** Task description **
Return exactly the span that opens with the line containing "PostgreSQL cluster name." and closes with the final line of the records, both included.

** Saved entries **
++++

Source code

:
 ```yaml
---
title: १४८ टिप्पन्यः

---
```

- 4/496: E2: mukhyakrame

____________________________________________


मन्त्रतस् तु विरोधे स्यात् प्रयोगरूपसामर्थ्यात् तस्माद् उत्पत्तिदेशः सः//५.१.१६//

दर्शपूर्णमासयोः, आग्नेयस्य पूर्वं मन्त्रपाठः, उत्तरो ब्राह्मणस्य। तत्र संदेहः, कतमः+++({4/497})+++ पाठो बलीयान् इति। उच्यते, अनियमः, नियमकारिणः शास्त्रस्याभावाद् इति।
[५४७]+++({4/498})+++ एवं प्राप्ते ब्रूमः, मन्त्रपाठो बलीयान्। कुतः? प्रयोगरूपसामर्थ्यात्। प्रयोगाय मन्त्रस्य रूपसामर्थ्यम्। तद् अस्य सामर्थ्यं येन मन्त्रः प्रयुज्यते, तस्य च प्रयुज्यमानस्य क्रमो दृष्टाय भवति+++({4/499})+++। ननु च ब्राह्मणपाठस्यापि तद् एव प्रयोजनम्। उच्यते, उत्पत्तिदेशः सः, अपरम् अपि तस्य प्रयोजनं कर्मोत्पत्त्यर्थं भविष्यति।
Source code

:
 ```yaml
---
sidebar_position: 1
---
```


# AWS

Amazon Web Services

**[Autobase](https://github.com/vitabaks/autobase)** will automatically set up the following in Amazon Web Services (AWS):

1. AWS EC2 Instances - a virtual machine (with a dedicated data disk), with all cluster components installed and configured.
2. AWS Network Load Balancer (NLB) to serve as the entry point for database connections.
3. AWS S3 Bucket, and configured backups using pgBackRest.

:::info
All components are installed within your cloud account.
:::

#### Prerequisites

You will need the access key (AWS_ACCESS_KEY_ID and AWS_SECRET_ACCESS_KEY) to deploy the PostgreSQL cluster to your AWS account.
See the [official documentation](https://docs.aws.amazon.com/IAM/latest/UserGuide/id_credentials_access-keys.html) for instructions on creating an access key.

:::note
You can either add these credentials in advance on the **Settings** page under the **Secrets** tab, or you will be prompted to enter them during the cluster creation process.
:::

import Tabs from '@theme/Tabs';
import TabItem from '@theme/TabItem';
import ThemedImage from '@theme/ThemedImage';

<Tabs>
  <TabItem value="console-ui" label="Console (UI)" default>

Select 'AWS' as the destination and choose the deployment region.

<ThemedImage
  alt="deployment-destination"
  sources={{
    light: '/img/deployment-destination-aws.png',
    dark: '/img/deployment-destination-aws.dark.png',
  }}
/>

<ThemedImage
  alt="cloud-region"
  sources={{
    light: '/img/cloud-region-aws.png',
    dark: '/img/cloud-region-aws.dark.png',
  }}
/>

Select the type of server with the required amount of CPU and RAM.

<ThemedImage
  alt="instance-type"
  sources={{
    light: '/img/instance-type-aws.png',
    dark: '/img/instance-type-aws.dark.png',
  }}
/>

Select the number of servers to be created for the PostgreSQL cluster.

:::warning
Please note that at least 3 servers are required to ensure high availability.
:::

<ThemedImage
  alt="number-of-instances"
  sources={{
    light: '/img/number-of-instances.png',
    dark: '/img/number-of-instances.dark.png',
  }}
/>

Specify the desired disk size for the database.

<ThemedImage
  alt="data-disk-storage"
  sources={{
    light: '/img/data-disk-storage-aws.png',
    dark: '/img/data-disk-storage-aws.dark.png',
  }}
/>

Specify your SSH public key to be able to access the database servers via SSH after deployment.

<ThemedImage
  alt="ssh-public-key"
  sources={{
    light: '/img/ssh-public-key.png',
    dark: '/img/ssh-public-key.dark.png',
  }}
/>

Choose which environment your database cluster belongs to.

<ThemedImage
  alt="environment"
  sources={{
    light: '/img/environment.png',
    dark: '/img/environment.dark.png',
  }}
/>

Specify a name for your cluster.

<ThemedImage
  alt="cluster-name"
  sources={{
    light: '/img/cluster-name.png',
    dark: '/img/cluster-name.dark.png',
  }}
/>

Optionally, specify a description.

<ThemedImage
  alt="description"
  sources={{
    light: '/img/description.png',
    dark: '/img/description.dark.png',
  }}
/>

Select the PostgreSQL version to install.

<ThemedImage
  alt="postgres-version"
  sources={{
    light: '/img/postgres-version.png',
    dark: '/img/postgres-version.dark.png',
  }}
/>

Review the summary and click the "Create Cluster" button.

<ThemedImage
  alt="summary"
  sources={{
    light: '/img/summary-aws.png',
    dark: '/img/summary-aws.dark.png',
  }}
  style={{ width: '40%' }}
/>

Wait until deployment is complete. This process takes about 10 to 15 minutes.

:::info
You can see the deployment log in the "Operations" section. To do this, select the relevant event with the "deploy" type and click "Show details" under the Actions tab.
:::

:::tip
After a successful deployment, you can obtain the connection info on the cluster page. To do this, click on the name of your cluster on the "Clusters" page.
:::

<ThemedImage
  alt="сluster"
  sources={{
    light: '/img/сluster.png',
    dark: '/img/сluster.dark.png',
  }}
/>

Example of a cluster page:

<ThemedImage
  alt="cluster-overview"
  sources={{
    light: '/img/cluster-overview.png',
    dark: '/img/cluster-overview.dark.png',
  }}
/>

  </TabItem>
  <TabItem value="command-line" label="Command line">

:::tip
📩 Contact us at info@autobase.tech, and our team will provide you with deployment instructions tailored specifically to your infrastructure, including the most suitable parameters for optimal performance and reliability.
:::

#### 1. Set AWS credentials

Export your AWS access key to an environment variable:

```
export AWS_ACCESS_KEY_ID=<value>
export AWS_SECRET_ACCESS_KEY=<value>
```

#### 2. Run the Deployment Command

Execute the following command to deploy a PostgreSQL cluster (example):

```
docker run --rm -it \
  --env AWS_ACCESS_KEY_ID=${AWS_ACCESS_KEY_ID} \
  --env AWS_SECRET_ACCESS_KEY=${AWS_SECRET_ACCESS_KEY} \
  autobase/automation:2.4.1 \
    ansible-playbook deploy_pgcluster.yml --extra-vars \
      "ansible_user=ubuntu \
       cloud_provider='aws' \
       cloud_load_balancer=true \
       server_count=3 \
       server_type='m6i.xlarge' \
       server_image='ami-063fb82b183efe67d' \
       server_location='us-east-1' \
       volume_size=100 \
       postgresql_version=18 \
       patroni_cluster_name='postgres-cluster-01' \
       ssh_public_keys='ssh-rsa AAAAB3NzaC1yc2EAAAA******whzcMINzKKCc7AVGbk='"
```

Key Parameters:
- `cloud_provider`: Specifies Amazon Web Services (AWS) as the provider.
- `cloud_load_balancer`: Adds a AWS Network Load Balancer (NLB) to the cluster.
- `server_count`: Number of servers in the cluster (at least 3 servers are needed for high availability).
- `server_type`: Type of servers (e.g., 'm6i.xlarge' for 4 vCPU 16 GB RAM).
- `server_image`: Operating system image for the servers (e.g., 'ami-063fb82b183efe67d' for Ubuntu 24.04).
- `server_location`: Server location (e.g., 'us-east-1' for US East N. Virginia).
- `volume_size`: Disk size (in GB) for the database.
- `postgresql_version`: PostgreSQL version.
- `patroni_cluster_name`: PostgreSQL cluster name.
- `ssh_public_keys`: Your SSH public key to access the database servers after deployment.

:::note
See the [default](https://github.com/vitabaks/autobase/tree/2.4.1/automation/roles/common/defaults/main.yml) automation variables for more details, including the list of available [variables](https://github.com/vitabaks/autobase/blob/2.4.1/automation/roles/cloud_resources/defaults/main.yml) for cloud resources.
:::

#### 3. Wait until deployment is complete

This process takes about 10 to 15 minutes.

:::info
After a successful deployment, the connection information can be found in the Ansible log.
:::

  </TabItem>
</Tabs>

++++

** Solution to this problem **
- `patroni_cluster_name`: PostgreSQL cluster name.
- `ssh_public_keys`: Your SSH public key to access the database servers after deployment.

:::note
See the [default](https://github.com/vitabaks/autobase/tree/2.4.1/automation/roles/common/defaults/main.yml) automation variables for more details, including the list of available [variables](https://github.com/vitabaks/autobase/blob/2.4.1/automation/roles/cloud_resources/defaults/main.yml) for cloud resources.
:::

#### 3. Wait until deployment is complete

This process takes about 10 to 15 minutes.

:::info
After a successful deployment, the connection information can be found in the Ansible log.
:::

  </TabItem>
</Tabs>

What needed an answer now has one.